The platforms that she named included Brandlive, eZ-XPO, Bravura Technologies and 6connect communications.
Of course, almost every company doing events has had to switch to some form of virtual platform. Through our former excellent events director Emily Ruf, I found a blog from her new company, The Linux Foundation, recommending these virtual event vendors. A lot of research went into their selections:
Best for large events with high budgets requiring a virtual conference experience with few compromises. InXpo Intrado has robust hosting capabilities and uses hyper-scale cloud providers for its infrastructure to provide highly reliable and resilient performance.
Best for medium to large events with smaller budgets that want to offer a 3D environment/booth experience. It has many of the same robust features for sponsors, virtual trade shows, concurrent sessions, and attendee networking features that InXpo Intrado does, but at a lower cost of entry.
Best for any size event where attendee networking tools are a priority and sponsor ‘booths’ aren’t required. It does not have a 3D virtual exhibit hall/booth capability. That said, the sponsor benefits built into this platform are robust, and they have excellent attendee networking capabilities. As with vFAIRS, you can use Meeting Play’s own integrated video conferencing solution for content delivery, or use your own.
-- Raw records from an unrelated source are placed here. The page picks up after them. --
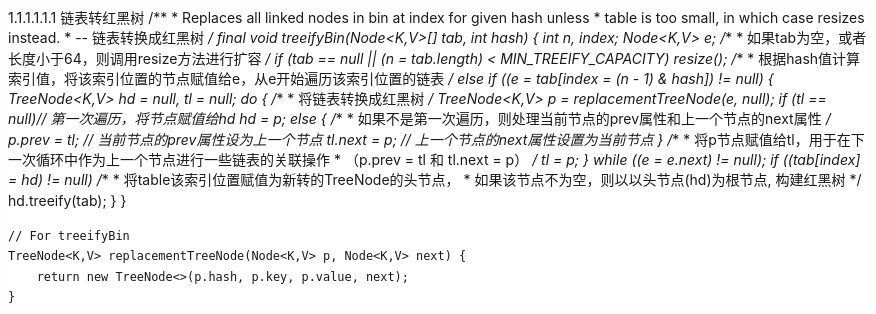 1.1.1.1.1.1	链表转红黑树
    /**
     * Replaces all linked nodes in bin at index for given hash unless
     * table is too small, in which case resizes instead.
     * -- 链表转换成红黑树
     */
    final void treeifyBin(Node<K,V>[] tab, int hash) {
        int n, index; Node<K,V> e;
        /**
         * 如果tab为空，或者长度小于64，则调用resize方法进行扩容
         */
        if (tab == null || (n = tab.length) < MIN_TREEIFY_CAPACITY)
            resize();
        /**
         * 根据hash值计算索引值，将该索引位置的节点赋值给e，从e开始遍历该索引位置的链表
         */
        else if ((e = tab[index = (n - 1) & hash]) != null) {
            TreeNode<K,V> hd = null, tl = null;
            do {
            	/**
            	 * 将链表转换成红黑树
            	 */
                TreeNode<K,V> p = replacementTreeNode(e, null);
                if (tl == null)// 第一次遍历，将节点赋值给hd
                    hd = p;
                else {
                	/**
                	 * 如果不是第一次遍历，则处理当前节点的prev属性和上一个节点的next属性
                	 */
                    p.prev = tl; // 当前节点的prev属性设为上一个节点
                    tl.next = p; // 上一个节点的next属性设置为当前节点
                }
                /**
                 * 将p节点赋值给tl，用于在下一次循环中作为上一个节点进行一些链表的关联操作
                 * （p.prev = tl 和 tl.next = p）
                 */
                tl = p;
            } while ((e = e.next) != null);
            if ((tab[index] = hd) != null)
            	/**
            	 * 将table该索引位置赋值为新转的TreeNode的头节点，
            	 * 如果该节点不为空，则以以头节点(hd)为根节点, 构建红黑树
            	 */
                hd.treeify(tab);
        }
    }

    // For treeifyBin
    TreeNode<K,V> replacementTreeNode(Node<K,V> p, Node<K,V> next) {
        return new TreeNode<>(p.hash, p.key, p.value, next);
    }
QiQo is best for smaller technical gatherings that don’t need all the bells and whistles of an industry event focus. This is a great option for a focus on small group collaboration, such as developer meetings and hackathons.QiQo acts as a Zoom wrapper for attendees collaboration and session broadcasting and is ideally suited for smaller events that have a more narrow focus
For smaller open source options, they recommend: Jitsi Meet; Open Broadcaster Software; EtherPad; and Big Blue Button. There’s more information in their post.
In a post on Associations Now:
Remo is recommended for its networking capabilities. It features a “discussion table format that mimics mingling around a cocktail table at a reception. Attendees can click on a table in a virtual banquet room to join, which takes them into a live video chat with the other five or so people at that ‘table.'”
And the very popular Hopin. “Similar to speed networking, the tool randomly connects two participants into a live, one-on-one video chat where they have a set amount of time to talk and possibly add each other as ‘contacts’ before time is up and they are both connected with other participants.”
At Connectiv and SIPA we are partnering with BeaconLive on CES Deconstructed, webinars and for the upcoming SIPA 2020 Virtual Conference and have been very satisfied. One piece of advice that I’ve heard often is to start with the platforms you already use. Have discussions with your current vendor(s) about what you need and what they can do. A vendor might not even have be fully aware of what they are capable of until they’re told what you might envision.